Recherche d’approbation
Les premiers complexes naissent en général vers l’âge de 7 ans, pour s’amplifier à l’adolescence, âge où l’on “consomme” le plus les réseaux sociaux. Le développement de l’identité personnelle passe par la comparaison à l’autre, et cela entraîne une forte vulnérabilité émotionnelle. Au départ, la comparaison s’effectue de manière sécurisante, au sein de la famille. Mais à l’adolescence, la distance avec les parents grandit, et la recherche d’approbation se fait à l’extérieur (célébrités, professeurs, camarades…). Sur les réseaux sociaux, cette validation passe essentiellement par des critères chiffrés et symboliques (likes, shares, commentaires…). Leur absence, synonyme de rejet, résonne tout autant que leur présence.
Les réseaux sociaux participent à la construction d’une identité “conforme”, à l’adaptation de l’humain à la norme sociétale. On appelle cela le masque social, ou la “persona” en psychologie analytique. Le risque étant que cette persona prenne plus d’importance que l’identité réelle de l’individu. Le masque est porté constamment et l’identité personnelle reste cachée à tous. Un risque d’autant plus prégnant sur les réseaux sociaux, puisque le “like” entraîne un mécanisme de récompense libérant de la dopamine. Celle-ci est l’hormone du plaisir et nous poussera donc à poster des choses “likées” pour se sentir bien.
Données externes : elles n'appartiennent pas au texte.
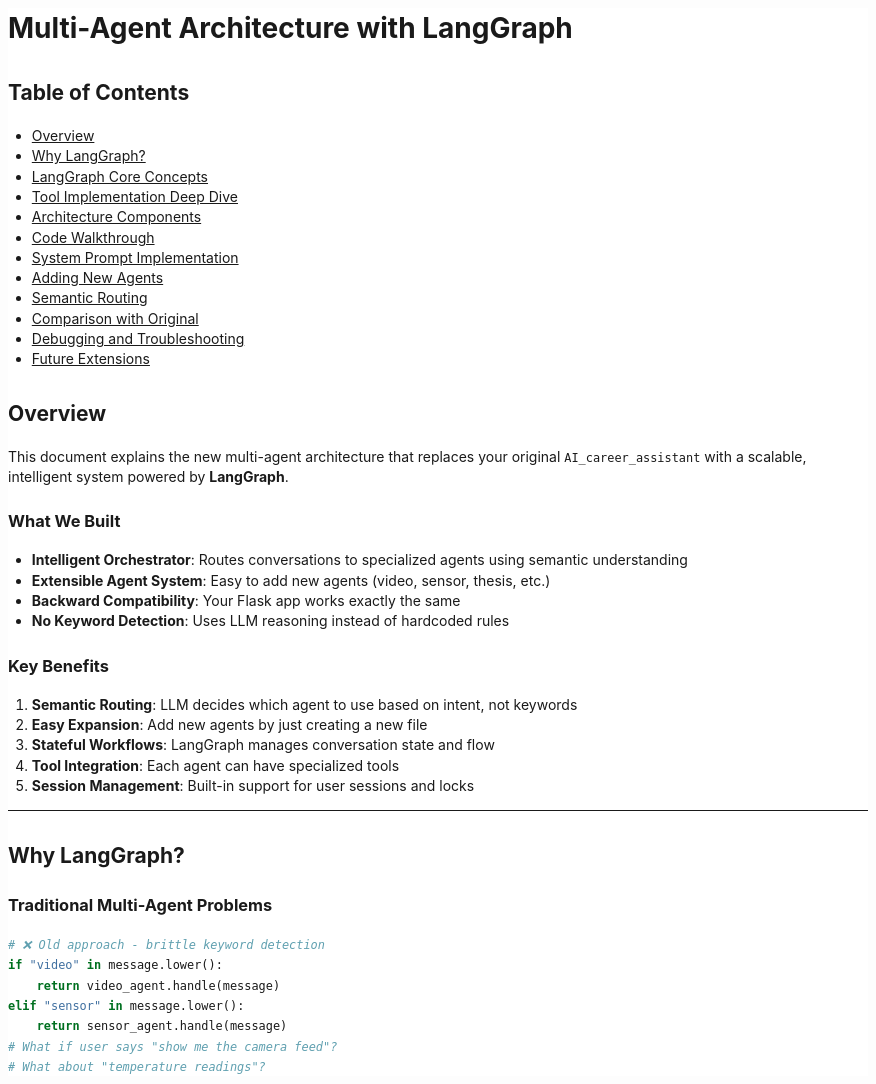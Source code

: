 # Multi-Agent Architecture with LangGraph

## Table of Contents
- [Overview](#overview)
- [Why LangGraph?](#why-langgraph)
- [LangGraph Core Concepts](#langgraph-core-concepts)
- [Tool Implementation Deep Dive](#tool-implementation-deep-dive)
- [Architecture Components](#architecture-components)
- [Code Walkthrough](#code-walkthrough)
- [System Prompt Implementation](#system-prompt-implementation)
- [Adding New Agents](#adding-new-agents)
- [Semantic Routing](#semantic-routing)
- [Comparison with Original](#comparison-with-original)
- [Debugging and Troubleshooting](#debugging-and-troubleshooting)
- [Future Extensions](#future-extensions)

## Overview

This document explains the new multi-agent architecture that replaces your original `AI_career_assistant` with a scalable, intelligent system powered by **LangGraph**.

### What We Built
- **Intelligent Orchestrator**: Routes conversations to specialized agents using semantic understanding
- **Extensible Agent System**: Easy to add new agents (video, sensor, thesis, etc.)
- **Backward Compatibility**: Your Flask app works exactly the same
- **No Keyword Detection**: Uses LLM reasoning instead of hardcoded rules

### Key Benefits
1. **Semantic Routing**: LLM decides which agent to use based on intent, not keywords
2. **Easy Expansion**: Add new agents by just creating a new file
3. **Stateful Workflows**: LangGraph manages conversation state and flow
4. **Tool Integration**: Each agent can have specialized tools
5. **Session Management**: Built-in support for user sessions and locks

---

## Why LangGraph?

### Traditional Multi-Agent Problems
```python
# ❌ Old approach - brittle keyword detection
if "video" in message.lower():
    return video_agent.handle(message)
elif "sensor" in message.lower():
    return sensor_agent.handle(message)
# What if user says "show me the camera feed"? 
# What about "temperature readings"?
```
Dans le cas où la persona virtuelle est plus appréciée, plus populaire, que faire du côté “moins bon”, “moins beau”, en avoir honte ? Le cacher ? S’isoler ? S’il est inévitable que les adolescents utilisent les outils de leur époque, dont les réseaux sociaux (qui recèlent par ailleurs de nombreux aspects positifs), il faut absolument qu’ils soient informés sur leurs limites et dangers potentiels. Ainsi, selon une étude de l’Université de Copenhague, 41% des utilisateurs de réseaux sociaux sondés sont « anxieux, tristes et/ou déprimés » (1), tandis que selon l’Université de Montréal la « dictature du like » entraîne une augmentation du stress (cortisol), pouvant conduire à la création ou au renforcement de certains complexes (2), notamment chez les adolescents.
Instagram, Yubo : la fin annoncée de la « dictature du like » ?
Pour remédier à ce phénomène, certains réseaux sociaux ont décidé de tourner le dos au « pouce levé ». Ainsi d’Instagram, qui vient de lancer, auprès de son public américain, une version masquant le nombre de likes reçus par les publications. Pour Eric Letonturier, sociologue et maître de conférences à l’université Paris Descartes Sorbonne, il s’agit là d’un « premier pas, mais qui va dans le bon sens, dans le but de préserver la santé mentale des utilisateurs. » (3)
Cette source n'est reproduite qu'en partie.